Web site editor's comment: OCR from a reprinting in The Weekly People. I did not note the date of the clipping from the Weekly People. The ellipsis in the fourth paragraph is presented here as given as in that reprint. -- M.L.

A De Leon editorial

Marx and the State

"STATE SOCIALISM"

(Daily People, February 17, 1911)

A California correspondent is intensely anxious to know whether Marx and Engels were "State Socialists," also whether the Editor of the Daily People is a "State Socialist."

No Socialist is a "State Socialist."

"State Socialism" is a concept that flows from pure and simple political Socialism. It is a concept that ignores the necessity of the union in the achievement and perpetuation of the revolutionary act. In short, or to compress a good deal in a few words, "State Socialism" ignores the origin of the State; hence, the inevitableness of the State's downfall; hence, and finally, the inevitableness of governmental structure that breaks loose from the structure of State rule to make room for the structure of industrial administration. The Socialist Republic, labored for by the Socialist and pointed to by Marx and Engels, is, accordingly, something wholly different from State Socialism.

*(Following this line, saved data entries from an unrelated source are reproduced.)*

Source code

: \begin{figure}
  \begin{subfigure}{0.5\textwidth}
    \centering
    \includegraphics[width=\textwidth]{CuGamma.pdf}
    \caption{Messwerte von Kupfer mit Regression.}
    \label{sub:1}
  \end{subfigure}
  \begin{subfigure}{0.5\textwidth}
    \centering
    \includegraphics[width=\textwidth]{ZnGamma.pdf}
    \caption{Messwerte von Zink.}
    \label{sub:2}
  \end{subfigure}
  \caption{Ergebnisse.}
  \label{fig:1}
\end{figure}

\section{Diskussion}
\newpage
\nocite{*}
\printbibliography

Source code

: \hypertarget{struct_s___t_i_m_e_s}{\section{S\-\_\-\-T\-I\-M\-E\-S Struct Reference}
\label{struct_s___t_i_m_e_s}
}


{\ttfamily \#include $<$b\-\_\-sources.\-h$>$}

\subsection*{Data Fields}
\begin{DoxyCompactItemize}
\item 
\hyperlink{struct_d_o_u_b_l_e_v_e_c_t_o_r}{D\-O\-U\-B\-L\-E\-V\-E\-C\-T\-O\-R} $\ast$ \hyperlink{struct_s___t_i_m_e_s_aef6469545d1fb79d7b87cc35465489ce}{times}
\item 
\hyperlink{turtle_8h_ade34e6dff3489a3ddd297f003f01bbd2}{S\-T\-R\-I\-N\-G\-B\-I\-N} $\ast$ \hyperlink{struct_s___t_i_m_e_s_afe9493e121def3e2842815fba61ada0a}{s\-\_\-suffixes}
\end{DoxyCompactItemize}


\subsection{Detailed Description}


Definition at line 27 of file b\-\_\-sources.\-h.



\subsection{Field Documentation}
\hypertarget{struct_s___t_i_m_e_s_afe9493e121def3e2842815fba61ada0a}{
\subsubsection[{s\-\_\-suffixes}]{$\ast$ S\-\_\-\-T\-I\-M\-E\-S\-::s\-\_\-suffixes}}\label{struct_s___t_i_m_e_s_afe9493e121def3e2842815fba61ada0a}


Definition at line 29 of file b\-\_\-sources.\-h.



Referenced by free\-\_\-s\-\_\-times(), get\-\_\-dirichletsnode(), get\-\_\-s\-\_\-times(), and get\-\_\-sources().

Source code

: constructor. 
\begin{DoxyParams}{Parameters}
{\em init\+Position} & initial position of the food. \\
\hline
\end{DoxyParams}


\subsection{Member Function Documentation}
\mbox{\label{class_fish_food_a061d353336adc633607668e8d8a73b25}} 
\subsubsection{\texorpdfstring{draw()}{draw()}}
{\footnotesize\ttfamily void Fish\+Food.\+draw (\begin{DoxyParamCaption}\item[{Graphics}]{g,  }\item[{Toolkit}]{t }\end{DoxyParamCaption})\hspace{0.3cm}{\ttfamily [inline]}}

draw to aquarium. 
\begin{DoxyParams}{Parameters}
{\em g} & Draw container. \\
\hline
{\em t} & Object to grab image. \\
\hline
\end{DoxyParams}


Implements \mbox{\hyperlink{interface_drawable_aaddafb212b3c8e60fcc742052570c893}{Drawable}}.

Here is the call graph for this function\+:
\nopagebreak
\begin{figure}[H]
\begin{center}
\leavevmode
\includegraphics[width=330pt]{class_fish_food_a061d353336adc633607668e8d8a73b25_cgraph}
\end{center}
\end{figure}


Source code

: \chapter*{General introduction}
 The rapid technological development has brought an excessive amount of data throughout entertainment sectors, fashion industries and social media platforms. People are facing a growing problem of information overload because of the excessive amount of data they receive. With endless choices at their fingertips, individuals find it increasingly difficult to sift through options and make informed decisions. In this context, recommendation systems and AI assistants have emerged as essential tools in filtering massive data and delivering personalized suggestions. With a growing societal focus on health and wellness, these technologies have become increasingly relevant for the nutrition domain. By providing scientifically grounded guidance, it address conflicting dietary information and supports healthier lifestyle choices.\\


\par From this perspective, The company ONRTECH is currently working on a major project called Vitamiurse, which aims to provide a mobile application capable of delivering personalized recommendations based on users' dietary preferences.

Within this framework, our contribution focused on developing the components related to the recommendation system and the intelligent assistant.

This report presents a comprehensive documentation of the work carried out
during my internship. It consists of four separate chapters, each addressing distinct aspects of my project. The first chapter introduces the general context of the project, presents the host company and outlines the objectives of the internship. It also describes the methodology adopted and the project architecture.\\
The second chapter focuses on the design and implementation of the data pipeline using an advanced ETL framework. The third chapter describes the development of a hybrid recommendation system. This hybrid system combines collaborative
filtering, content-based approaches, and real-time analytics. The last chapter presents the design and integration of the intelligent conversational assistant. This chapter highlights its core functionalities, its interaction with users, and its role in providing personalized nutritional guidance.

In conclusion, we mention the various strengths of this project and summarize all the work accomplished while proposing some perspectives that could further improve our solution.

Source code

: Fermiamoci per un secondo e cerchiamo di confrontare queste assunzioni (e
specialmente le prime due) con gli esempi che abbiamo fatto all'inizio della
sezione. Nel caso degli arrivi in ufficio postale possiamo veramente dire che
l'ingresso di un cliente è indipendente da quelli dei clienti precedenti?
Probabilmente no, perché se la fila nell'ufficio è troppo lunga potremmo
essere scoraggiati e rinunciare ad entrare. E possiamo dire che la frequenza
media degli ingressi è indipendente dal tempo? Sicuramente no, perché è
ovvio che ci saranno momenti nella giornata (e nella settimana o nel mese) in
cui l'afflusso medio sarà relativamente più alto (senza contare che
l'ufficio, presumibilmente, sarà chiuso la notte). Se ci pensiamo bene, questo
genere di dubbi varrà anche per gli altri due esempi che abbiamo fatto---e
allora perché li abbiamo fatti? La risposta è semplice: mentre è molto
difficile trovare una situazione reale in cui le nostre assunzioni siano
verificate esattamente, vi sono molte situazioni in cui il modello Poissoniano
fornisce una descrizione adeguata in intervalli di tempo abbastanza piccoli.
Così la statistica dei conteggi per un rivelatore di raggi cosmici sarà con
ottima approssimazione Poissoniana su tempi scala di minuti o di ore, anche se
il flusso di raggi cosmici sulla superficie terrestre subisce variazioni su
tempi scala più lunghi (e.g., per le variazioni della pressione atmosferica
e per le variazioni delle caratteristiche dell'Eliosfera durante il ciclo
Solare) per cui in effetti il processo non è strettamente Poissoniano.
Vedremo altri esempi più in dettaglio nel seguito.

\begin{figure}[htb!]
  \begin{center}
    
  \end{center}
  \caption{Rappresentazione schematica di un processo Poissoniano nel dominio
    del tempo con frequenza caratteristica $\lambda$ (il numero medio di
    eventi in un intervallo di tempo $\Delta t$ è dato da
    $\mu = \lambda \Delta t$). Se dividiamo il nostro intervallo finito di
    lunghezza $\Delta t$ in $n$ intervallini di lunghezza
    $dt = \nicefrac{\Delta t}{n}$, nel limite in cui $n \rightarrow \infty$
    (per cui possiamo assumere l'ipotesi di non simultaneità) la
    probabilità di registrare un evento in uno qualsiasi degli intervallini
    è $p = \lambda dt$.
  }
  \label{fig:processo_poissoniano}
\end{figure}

.... The Socialist Commonwealth, whose existence, according to the words of Marx, requires the classconscious union as a condition precedent, marks an era that harkens back to that of primitive communism, an era when the State was not known, and was unknowable -- as unknown as slavery.

Indeed, "State Socialism" is a contradiction in terms. We shall either have Socialism -- and that means that the State shall have vanished; or we shalT preserve the State, and then we shall have no Socialism.